Brenner started working for Taylor Automotive in 2005 as a cashier.
“I made it known, ‘I’m not settling for $6 an hour. I want to be up with the big dogs. I want to learn new things, and I don’t ever want to struggle, ever,'” she said. “They’ve given me numerous opportunities to acquire new skills and get more training to bring me where I am today.”
An irrepressible force within impels Brenner further forward and upward. Just getting Flag City Cart Co. started has meant overcoming delays, obstacles and risks.
The business’ startup date was delayed a couple of months for, among other things, back-and-forth with city officials over licensing of drivers, insurance, drug tests and background checks, Phillips said.
“It’s such a new concept that cities don’t know how to regulate it,” Phillips said.
Feedback and questions from the city “kind of came in, like, one piece at a time. One day it’s your drivers need to do this, you need to have this insurance, the city needs to be indemnified,” he said. “Then maybe a month later we get another email. ‘Oh yeah, your (digital) ads have to run for 15 minutes apiece.'”
He said city officials were concerned that if the ads changed too frequently it could cause a strobing effect, distracting other motorists.
Phillips and Brenner wanted the ads to alternate more frequently.
“That was kind of a setback. So that took about a week to get fixed.”
The city eventually agreed to let the digital ads change each minute.
Getting the golf carts properly equipped took time and money. Seat belts, turn signals, a horn and rearview mirror were added. To be deemed roadworthy the carts had to pass inspection by the Hancock County Sheriff’s Office, Phillips said.
Brenner and Phillips had to have brackets specially made to fasten the advertising boards to the carts. The digital ads are powered by a generator hidden aboard the cart.

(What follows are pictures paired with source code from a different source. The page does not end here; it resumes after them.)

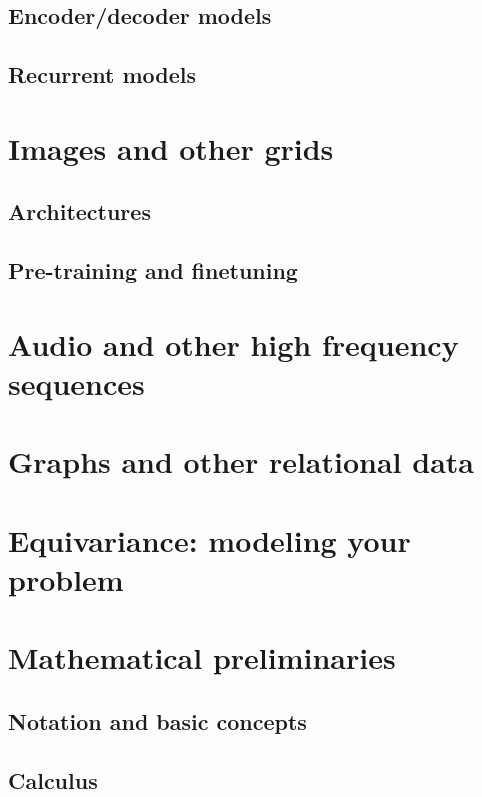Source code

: \documentclass{pca}
\theoremstyle{theorem}
\theoremstyle{definition}
\theoremstyle{proof}
\begin{document}
\section{Encoder/decoder models}

\section{Recurrent models}


\chapter{Images and other grids}

\section{Architectures}

\section{Pre-training and finetuning}

\chapter{Audio and other high frequency sequences}


\chapter{Graphs and other relational data}

\chapter{Equivariance: modeling your problem}

\appendix

\chapter{Mathematical preliminaries}
\label{ch:preliminaries}

\section{Notation and basic concepts}

\section{Calculus}
\end{document}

The entrepreneurs also had to figure out how to route the exhaust for the generator.
But there was still more generator problem-solving.
“Another big issue was filling up the generator. We didn’t want to have to take it out and fill it up every time,” Phillips said. “So we ran a line from the main (fuel) tank to the generator, so it just runs off one tank.”
“We’ve had many moments where it’s like … ‘Let’s just throw in the towel, it’s not going to work,'” Brenner said.
“We expected hurdles. We just didn’t know. We’ve never owned a business before and then you run into something and you get frustrated because you thought it was going to be something else,” she said.
But sometimes the something else can be a pleasant surprise.
Before a football game, Phillips and Brenner picked up a family on Hurd Avenue with elderly members. To make room for everyone, Brenner got out of the cart. Phillips drove the family around the block and pulled up behind the grandstands.
“Can you stop here for us?” a woman passenger asked. He pulled over, just a few steps from the grandstands. From there, the woman took charge as she stepped off the cart.
“OK, Dad, you’re going to hop off here,” she said. More directions to other family members for their drop-off point near the north gate. “Lori, you sit here with Alice, get her where she needs to go.”
Then the woman astonished Phillips. She slipped him a $20 bill.
“Oh, thank you. It’s way too much,” Phillips said. “Thank you.”